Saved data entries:
■ ■ ■ ■ ■

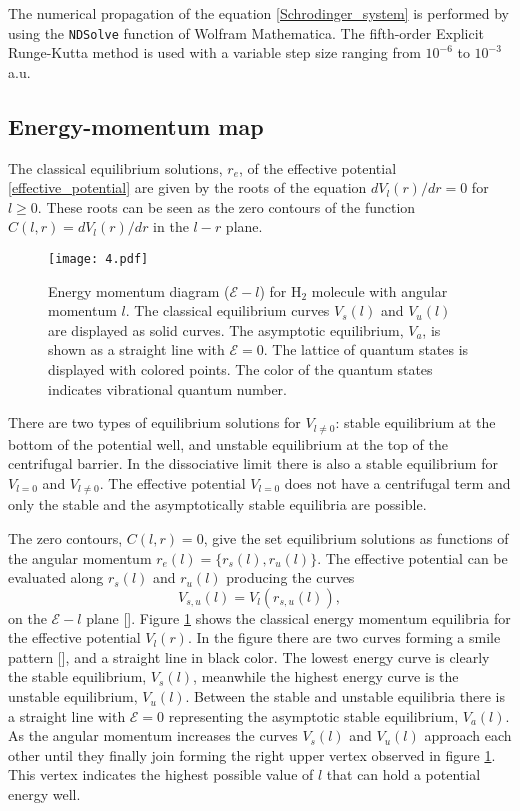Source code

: \documentclass[%
 aip,
 numerical,
 jcp,
 floatfix,
rsi,%
amsmath,amssymb,
reprint,%
author-year%
]{revtex4-1}
\begin{document}
The numerical propagation of the equation \eqref{Schrodinger_system} is performed by using the \verb|NDSolve| function of Wolfram Mathematica. The fifth-order Explicit Runge-Kutta method is used with a variable step size ranging from $10^{-6}$ to $10^{-3}$ a.u.

\subsection{Energy-momentum map}

The classical equilibrium solutions, $r_e$, of the effective potential \eqref{effective_potential} are given by the roots of the equation $dV_l(r)/dr=0$ for $l\ge 0$. These roots can be seen as the zero contours of the function $C(l,r)=dV_l(r)/dr$ in the $l-r$ plane. 
\\
\begin{figure}[ht!]\centering
\texttt{[image: 4.pdf]}
\caption{Energy momentum diagram ($\mathcal{E}-l$) for H$_2$ molecule with angular momentum $l$. The classical equilibrium curves $V_s(l)$ and $V_u(l)$ are displayed as solid curves. The asymptotic equilibrium, $V_a$, is shown as a straight line with $\mathcal{E}=0$. The lattice of quantum states is displayed with colored points. The color of the quantum states indicates vibrational quantum number.} \label{energy_momentum}
\end{figure}

There are two types of equilibrium solutions for $V_{l\ne0}$: stable equilibrium at the bottom of the potential well, and unstable  equilibrium at the top of the centrifugal barrier. In the dissociative limit there is also a stable equilibrium for $V_{l=0}$ and $V_{l\ne0}$. The effective potential $V_{l=0}$ does not have a centrifugal term and only the stable and the asymptotically stable equilibria are possible.  

The zero contours, $C(l,r)=0$, give the set equilibrium solutions as functions of the angular momentum $r_e(l)=\{r_{s}(l),r_{u}(l)\}$. The effective potential can be evaluated along $r_s(l)$ and $r_u(l)$ producing the curves 
\begin{equation}\label{stable_unstable_curves}
    V_{s,u}(l)=V_l(r_{s,u}(l)),
\end{equation}
on the $\mathcal{E}-l$ plane []. Figure \ref{energy_momentum} shows the classical energy momentum equilibria for the effective potential $V_l(r)$. In the figure there are two curves forming a smile pattern [], and a straight line in black color. The lowest energy curve is clearly the stable equilibrium, $V_s(l)$, meanwhile the highest energy curve is the unstable equilibrium, $V_u(l)$. Between the stable and unstable equilibria there is a straight line with $\mathcal{E}=0$ representing the asymptotic stable equilibrium, $V_a(l)$. As the angular momentum increases the curves $V_s(l)$ and $V_u(l)$ approach each other until they finally join forming the right upper vertex observed in figure \ref{energy_momentum}. This vertex indicates the highest possible value of $l$ that can hold a potential energy well. 
\end{document}

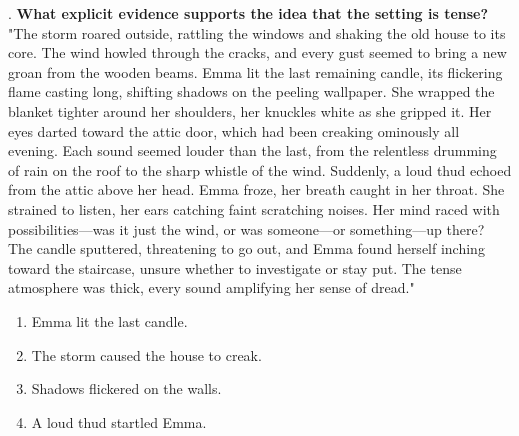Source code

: \documentclass[12pt]{article}
\begin{document}
\vspace{1cm}
. \textbf{What explicit evidence supports the idea that the setting is tense?\\}
"The storm roared outside, rattling the windows and shaking the old house to its core. The wind howled through the cracks, and every gust seemed to bring a new groan from the wooden beams. Emma lit the last remaining candle, its flickering flame casting long, shifting shadows on the peeling wallpaper. She wrapped the blanket tighter around her shoulders, her knuckles white as she gripped it. Her eyes darted toward the attic door, which had been creaking ominously all evening. Each sound seemed louder than the last, from the relentless drumming of rain on the roof to the sharp whistle of the wind. Suddenly, a loud thud echoed from the attic above her head. Emma froze, her breath caught in her throat. She strained to listen, her ears catching faint scratching noises. Her mind raced with possibilities—was it just the wind, or was someone—or something—up there? The candle sputtered, threatening to go out, and Emma found herself inching toward the staircase, unsure whether to investigate or stay put. The tense atmosphere was thick, every sound amplifying her sense of dread."  
\begin{enumerate}[label=\Alph*.]
    \item Emma lit the last candle.  
    \item The storm caused the house to creak.  
    \item Shadows flickered on the walls.  
    \item A loud thud startled Emma.  
\end{enumerate}

\vspace{1em}
\end{document}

■ ■ ■ ■ ■

Please return each line of the data above in which the word "numerical" occurs.

 numerical,
The numerical propagation of the equation \eqref{Schrodinger_system} is performed by using the \verb|NDSolve| function of Wolfram Mathematica. The fifth-order Explicit Runge-Kutta method is used with a variable step size ranging from $10^{-6}$ to $10^{-3}$ a.u.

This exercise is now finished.